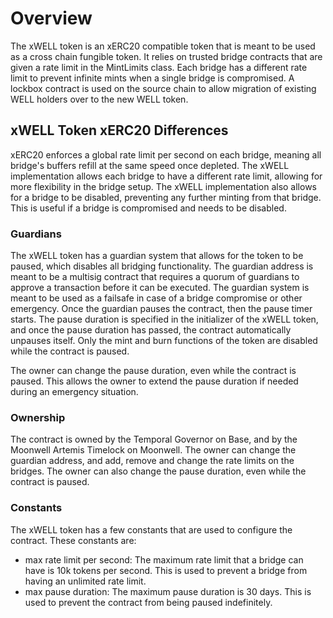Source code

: # Overview

The xWELL token is an xERC20 compatible token that is meant to be used as a cross chain fungible token. It relies on trusted bridge contracts that are given a rate limit in the MintLimits class. Each bridge has a different rate limit to prevent infinite mints when a single bridge is compromised. A lockbox contract is used on the source chain to allow migration of existing WELL holders over to the new WELL token.

## xWELL Token xERC20 Differences

xERC20 enforces a global rate limit per second on each bridge, meaning all bridge's buffers refill at the same speed once depleted. The xWELL implementation allows each bridge to have a different rate limit, allowing for more flexibility in the bridge setup. The xWELL implementation also allows for a bridge to be disabled, preventing any further minting from that bridge. This is useful if a bridge is compromised and needs to be disabled.

### Guardians

The xWELL token has a guardian system that allows for the token to be paused, which disables all bridging functionality. The guardian address is meant to be a multisig contract that requires a quorum of guardians to approve a transaction before it can be executed. The guardian system is meant to be used as a failsafe in case of a bridge compromise or other emergency. Once the guardian pauses the contract, then the pause timer starts. The pause duration is specified in the initializer of the xWELL token, and once the pause duration has passed, the contract automatically unpauses itself. Only the mint and burn functions of the token are disabled while the contract is paused.

The owner can change the pause duration, even while the contract is paused. This allows the owner to extend the pause duration if needed during an emergency situation.

### Ownership

The contract is owned by the Temporal Governor on Base, and by the Moonwell Artemis Timelock on Moonwell. The owner can change the guardian address, and add, remove and change the rate limits on the bridges. The owner can also change the pause duration, even while the contract is paused.


### Constants

The xWELL token has a few constants that are used to configure the contract. These constants are:
- max rate limit per second: The maximum rate limit that a bridge can have is 10k tokens per second. This is used to prevent a bridge from having an unlimited rate limit.
- max pause duration: The maximum pause duration is 30 days. This is used to prevent the contract from being paused indefinitely.
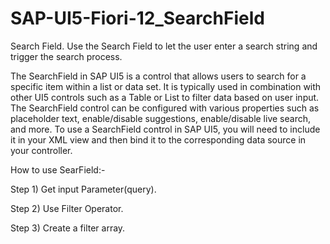 # SAP-UI5-Fiori-12_SearchField
Search Field. Use the Search Field to let the user enter a search string and trigger the search process.

The SearchField in SAP UI5 is a control that allows users to search for a specific item within a list or data set. It is typically used in combination with other UI5 controls such as a Table or List to filter data based on user input. The SearchField control can be configured with various properties such as placeholder text, enable/disable suggestions, enable/disable live search, and more. To use a SearchField control in SAP UI5, you will need to include it in your XML view and then bind it to the corresponding data source in your controller.

How to use SearField:-

Step 1) Get input Parameter(query).

Step 2) Use Filter Operator.

Step 3) Create a filter array.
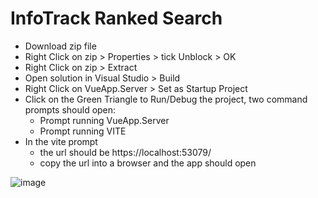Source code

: # InfoTrack Ranked Search

* Download zip file
* Right Click on zip > Properties > tick Unblock > OK
* Right Click on zip > Extract
* Open solution in Visual Studio > Build
* Right Click on VueApp.Server > Set as Startup Project
* Click on the Green Triangle to Run/Debug the project, two command prompts should open:
  * Prompt running VueApp.Server
  * Prompt running VITE
* In the vite prompt
  * the url should be https://localhost:53079/
  * copy the url into a browser and the app should open


![image](https://github.com/user-attachments/assets/88f08686-fc9a-4b2f-8d1c-eb29a5e3a262)

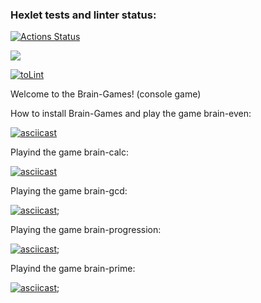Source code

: ### Hexlet tests and linter status:

[![Actions Status](https://github.com/Aleksandr-Bondarev/frontend-project-lvl1/workflows/hexlet-check/badge.svg)](https://github.com/Aleksandr-Bondarev/frontend-project-lvl1/actions)

<a href="https://codeclimate.com/github/codeclimate/codeclimate/maintainability"><img src="https://api.codeclimate.com/v1/badges/a99a88d28ad37a79dbf6/maintainability" /></a>

[![toLint](https://github.com/Aleksandr-Bondarev/frontend-project-lvl1/actions/workflows/toLint.yml/badge.svg)](https://github.com/Aleksandr-Bondarev/frontend-project-lvl1/actions/workflows/toLint.yml)

Welcome to the Brain-Games! (console game)

How to install Brain-Games and play the game brain-even:

[![asciicast](https://asciinema.org/a/NFE0VPuRdkkG97HGw2OmvSZQe.svg)](https://asciinema.org/a/NFE0VPuRdkkG97HGw2OmvSZQe)

Playind the game brain-calc:

[![asciicast](https://asciinema.org/a/CigKH3Is8ii2Ews0HQi58PNyu.svg)](https://asciinema.org/a/CigKH3Is8ii2Ews0HQi58PNyu)

Playing the game brain-gcd:

[![asciicast](https://asciinema.org/a/jz74UumJiJwFxVfxwSjkh9zbG.svg)](https://asciinema.org/a/jz74UumJiJwFxVfxwSjkh9zbG);

Playing the game brain-progression:

[![asciicast](https://asciinema.org/a/qf6KsaMnFDRK5yU52MA8YGHe7.svg)](https://asciinema.org/a/qf6KsaMnFDRK5yU52MA8YGHe7);

Playind the game brain-prime:

[![asciicast](https://asciinema.org/a/75wz42LGlnNTaMLOwEkbVB1Bh.svg)](https://asciinema.org/a/75wz42LGlnNTaMLOwEkbVB1Bh);
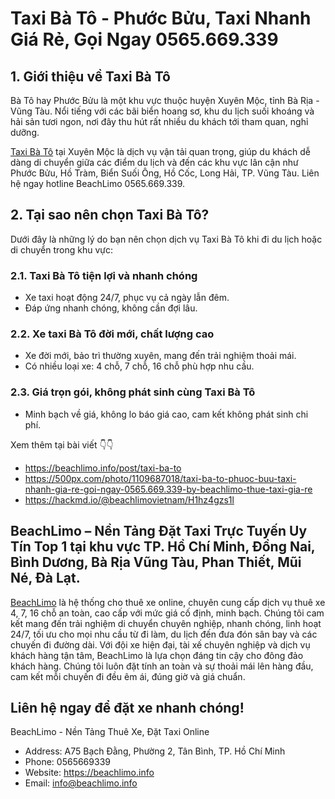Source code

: # Taxi Bà Tô - Phước Bửu, Taxi Nhanh Giá Rẻ, Gọi Ngay 0565.669.339

## 1. Giới thiệu về Taxi Bà Tô
Bà Tô hay Phước Bửu là một khu vực thuộc huyện Xuyên Mộc, tỉnh Bà Rịa - Vũng Tàu. Nổi tiếng với các bãi biển hoang sơ, khu du lịch suối khoáng và hải sản tươi ngon, nơi đây thu hút rất nhiều du khách tới tham quan, nghỉ dưỡng.

[Taxi Bà Tô](https://beachlimo.info/post/taxi-ba-to) tại Xuyên Mộc là dịch vụ vận tải quan trọng, giúp du khách dễ dàng di chuyển giữa các điểm du lịch và đến các khu vực lân cận như Phước Bửu, Hồ Tràm, Biển Suối Ông, Hồ Cốc, Long Hải, TP. Vũng Tàu. Liên hệ ngay hotline BeachLimo 0565.669.339.

## 2. Tại sao nên chọn Taxi Bà Tô?
Dưới đây là những lý do bạn nên chọn dịch vụ Taxi Bà Tô khi đi du lịch hoặc di chuyển trong khu vực:

### 2.1. Taxi Bà Tô tiện lợi và nhanh chóng
- Xe taxi hoạt động 24/7, phục vụ cả ngày lẫn đêm.
- Đáp ứng nhanh chóng, không cần đợi lâu.

### 2.2. Xe taxi Bà Tô đời mới, chất lượng cao
- Xe đời mới, bảo trì thường xuyên, mang đến trải nghiệm thoải mái.
- Có nhiều loại xe: 4 chỗ, 7 chỗ, 16 chỗ phù hợp nhu cầu.

### 2.3. Giá trọn gói, không phát sinh cùng Taxi Bà Tô
- Minh bạch về giá, không lo báo giá cao, cam kết không phát sinh chi phí.

Xem thêm tại bài viết 👇👇
* https://beachlimo.info/post/taxi-ba-to
* https://500px.com/photo/1109687018/taxi-ba-to-phuoc-buu-taxi-nhanh-gia-re-goi-ngay-0565.669.339-by-beachlimo-thue-taxi-gia-re
* https://hackmd.io/@beachlimovietnam/H1hz4gzs1l

## BeachLimo – Nền Tảng Đặt Taxi Trực Tuyến Uy Tín Top 1 tại khu vực TP. Hồ Chí Minh, Đồng Nai, Bình Dương, Bà Rịa Vũng Tàu, Phan Thiết, Mũi Né, Đà Lạt.
[BeachLimo](https://beachlimo.info) là hệ thống cho thuê xe online, chuyên cung cấp dịch vụ thuê xe 4, 7, 16 chỗ an toàn, cao cấp với mức giá cố định, minh bạch. Chúng tôi cam kết mang đến trải nghiệm di chuyển chuyên nghiệp, nhanh chóng, linh hoạt 24/7, tối ưu cho mọi nhu cầu từ đi làm, du lịch đến đưa đón sân bay và các chuyến đi đường dài.
Với đội xe hiện đại, tài xế chuyên nghiệp và dịch vụ khách hàng tận tâm, BeachLimo là lựa chọn đáng tin cậy cho đông đảo khách hàng. Chúng tôi luôn đặt tính an toàn và sự thoải mái lên hàng đầu, cam kết mỗi chuyến đi đều êm ái, đúng giờ và giá chuẩn.

## Liên hệ ngay để đặt xe nhanh chóng!
BeachLimo - Nền Tảng Thuê Xe, Đặt Taxi Online
- Address: A75 Bạch Đằng, Phường 2, Tân Bình, TP. Hồ Chí Minh
- Phone: 0565669339
- Website: https://beachlimo.info
- Email: info@beachlimo.info
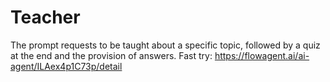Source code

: # Teacher
The prompt requests to be taught about a specific topic, followed by a quiz at the end and the provision of answers.
Fast try: https://flowagent.ai/ai-agent/ILAex4p1C73p/detail
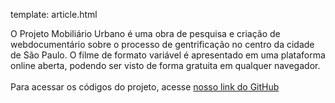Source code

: template: article.html

<div class="aboutcontent">
<span class="about">O Projeto Mobiliário Urbano é uma obra de pesquisa e criação de webdocumentário sobre o processo de gentrificação no centro da cidade de São Paulo. O filme de formato variável é apresentado em uma plataforma online aberta, podendo ser visto de forma gratuita em qualquer navegador.</span>
<br /><br />
<span class="about">Para acessar os códigos do projeto, acesse <a href="https://github.com/Agreste/MobUrb">nosso link do GitHub</a> </span>
</div>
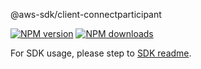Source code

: @aws-sdk/client-connectparticipant

[![NPM version](https://img.shields.io/npm/v/@aws-sdk/client-connectparticipant/rc.svg)](https://www.npmjs.com/package/@aws-sdk/client-connectparticipant)
[![NPM downloads](https://img.shields.io/npm/dm/@aws-sdk/client-connectparticipant.svg)](https://www.npmjs.com/package/@aws-sdk/client-connectparticipant)

For SDK usage, please step to [SDK readme](https://github.com/aws/aws-sdk-js-v3).
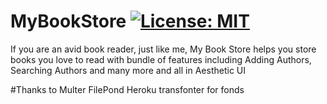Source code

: # MyBookStore [![License: MIT](https://img.shields.io/badge/License-MIT-yellow.svg)](https://opensource.org/licenses/MIT)

If you are an avid book reader, just like me, My Book Store helps you store books you love to read with bundle of features including Adding Authors, Searching Authors and many more and all in Aesthetic UI

#Thanks to
Multer
FilePond
Heroku
transfonter for fonds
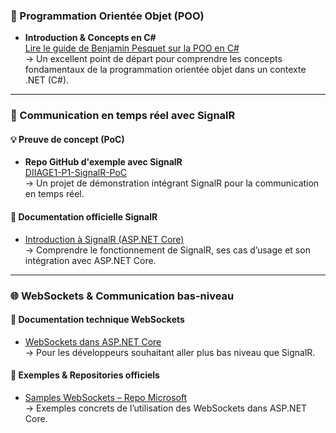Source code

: ### 🧱 Programmation Orientée Objet (POO)

- **Introduction & Concepts en C#**  
    [Lire le guide de Benjamin Pesquet sur la POO en C#](https://bpesquet.gitbooks.io/programmation-orientee-objet-csharp/content/)  
    → Un excellent point de départ pour comprendre les concepts fondamentaux de la programmation orientée objet dans un contexte .NET (C#).
    

---

### 📡 Communication en temps réel avec SignalR

#### 💡 Preuve de concept (PoC)

- **Repo GitHub d'exemple avec SignalR**  
    [DIIAGE1-P1-SignalR-PoC](https://github.com/vincent-simonin-fr/DIIAGE1-P1-SignalR-PoC)  
    → Un projet de démonstration intégrant SignalR pour la communication en temps réel.
    

#### 📘 Documentation officielle SignalR

- [Introduction à SignalR (ASP.NET Core)](https://learn.microsoft.com/fr-fr/aspnet/core/signalr/introduction?view=aspnetcore-9.0)  
    → Comprendre le fonctionnement de SignalR, ses cas d’usage et son intégration avec ASP.NET Core.
    

---

### 🌐 WebSockets & Communication bas-niveau

#### 📄 Documentation technique WebSockets

- [WebSockets dans ASP.NET Core](https://learn.microsoft.com/fr-fr/aspnet/core/fundamentals/websockets?view=aspnetcore-9.0)  
    → Pour les développeurs souhaitant aller plus bas niveau que SignalR.
    

#### 🧪 Exemples & Repositories officiels

- [Samples WebSockets – Repo Microsoft](https://github.com/dotnet/AspNetCore.Docs/tree/main/aspnetcore/fundamentals/websockets/samples)  
    → Exemples concrets de l’utilisation des WebSockets dans ASP.NET Core.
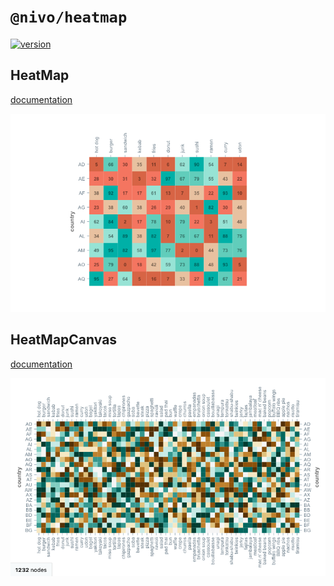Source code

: # `@nivo/heatmap`

[![version](https://img.shields.io/npm/v/@nivo/heatmap.svg?style=flat-square)](https://www.npmjs.com/package/@nivo/heatmap)

## HeatMap

[documentation](http://nivo.rocks/heatmap)

![HeatMap](https://raw.githubusercontent.com/plouc/nivo/master/website/src/assets/captures/heatmap.png)

## HeatMapCanvas

[documentation](http://nivo.rocks/heatmap/canvas)

![HeatmapCanvas](https://raw.githubusercontent.com/plouc/nivo/master/website/src/assets/captures/heatmap-canvas.png)
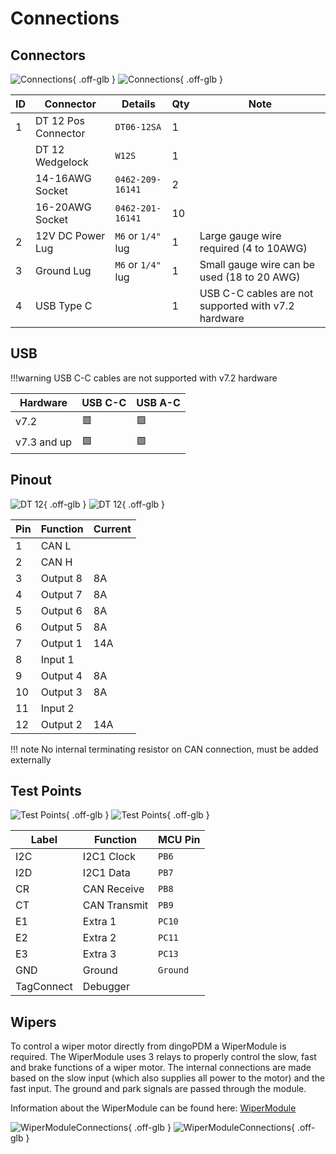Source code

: # Connections

## Connectors

![Connections](../images/ConnectionsWhite.svg#only-dark){ .off-glb }
![Connections](../images/ConnectionsBlack.svg#only-light){ .off-glb }

|ID| Connector           | Details             | Qty | Note                                                |
| -| ------------------- | ------------------- | --- | --------------------------------------------------- |
| 1| DT 12 Pos Connector | `DT06-12SA`         | 1   |                                                     |
|  | DT 12 Wedgelock     | `W12S`              | 1   |                                                     |
|  | 14-16AWG Socket     | `0462-209-16141`    | 2   |                                                     |
|  | 16-20AWG Socket     | `0462-201-16141`    | 10  |                                                     |
| 2| 12V DC Power Lug    | `M6` or `1/4"` lug  | 1   | Large gauge wire required (4 to 10AWG)              |
| 3| Ground Lug          | `M6` or `1/4"` lug  | 1   | Small gauge wire can be used (18 to 20 AWG)         |
| 4| USB Type C          |                     | 1   | USB C-C cables are not supported with v7.2 hardware |


## USB

!!!warning
    USB C-C cables are not supported with v7.2 hardware

| Hardware    | USB C-C       | USB A-C        |
|-------------| --------------| ---------------|
| v7.2        | :red_square:  | :green_square: |
| v7.3 and up | :green_square:| :green_square: |

## Pinout

![DT 12](../images/DTPinNumsWhite.svg#only-dark){ .off-glb }
![DT 12](../images/DTPinNumsBlack.svg#only-light){ .off-glb }

| Pin | Function| Current |
| --- | ------- | ------- |
| 1   | CAN L   |         |
| 2   | CAN H   |         |
| 3   | Output 8| 8A      |
| 4   | Output 7| 8A      |
| 5   | Output 6| 8A      |
| 6   | Output 5| 8A      |
| 7   | Output 1| 14A     |
| 8   | Input 1 |         |
| 9   | Output 4| 8A      |
| 10  | Output 3| 8A      |
| 11  | Input 2 |         |
| 12  | Output 2| 14A     |

!!! note
    No internal terminating resistor on CAN connection, must be added externally

## Test Points

![Test Points](../images/TestPointsWhite.svg#only-dark){ .off-glb }
![Test Points](../images/TestPointsBlack.svg#only-light){ .off-glb }

| Label     | Function     | MCU Pin |
| ---       | ------------ | ------- |
| I2C       | I2C1 Clock   | `PB6`   |
| I2D       | I2C1 Data    | `PB7`   |
| CR        | CAN Receive  | `PB8`   |
| CT        | CAN Transmit | `PB9`   |
| E1        | Extra 1      | `PC10`  |
| E2        | Extra 2      | `PC11`  |
| E3        | Extra 3      | `PC13`  |
| GND       | Ground       | `Ground`|
| TagConnect| Debugger     |         |

## Wipers

To control a wiper motor directly from dingoPDM a WiperModule is required. 
The WiperModule uses 3 relays to properly control the slow, fast and brake functions of a wiper motor. 
The internal connections are made based on the slow input (which also supplies all power to the motor) and the fast input. 
The ground and park signals are passed through the module. 

Information about the WiperModule can be found here: [WiperModule](https://github.com/corygrant/WiperModule)

![WiperModuleConnections](../images/WiperModuleStatesWhite.svg#only-dark){ .off-glb }
![WiperModuleConnections](../images/WiperModuleStatesBlack.svg#only-light){ .off-glb }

—————

● Assignment
Transcribe, word for word, the lines of the listing above from the one that contains "Search Field. Use" through the one that contains "Studio > Build", keeping both ends and dropping the pictures.

● Task solution
Search Field. Use the Search Field to let the user enter a search string and trigger the search process.

The SearchField in SAP UI5 is a control that allows users to search for a specific item within a list or data set. It is typically used in combination with other UI5 controls such as a Table or List to filter data based on user input. The SearchField control can be configured with various properties such as placeholder text, enable/disable suggestions, enable/disable live search, and more. To use a SearchField control in SAP UI5, you will need to include it in your XML view and then bind it to the corresponding data source in your controller.

How to use SearField:-

Step 1) Get input Parameter(query).

Step 2) Use Filter Operator.

Step 3) Create a filter array.
Source code

: # InfoTrack Ranked Search

* Download zip file
* Right Click on zip > Properties > tick Unblock > OK
* Right Click on zip > Extract
* Open solution in Visual Studio > Build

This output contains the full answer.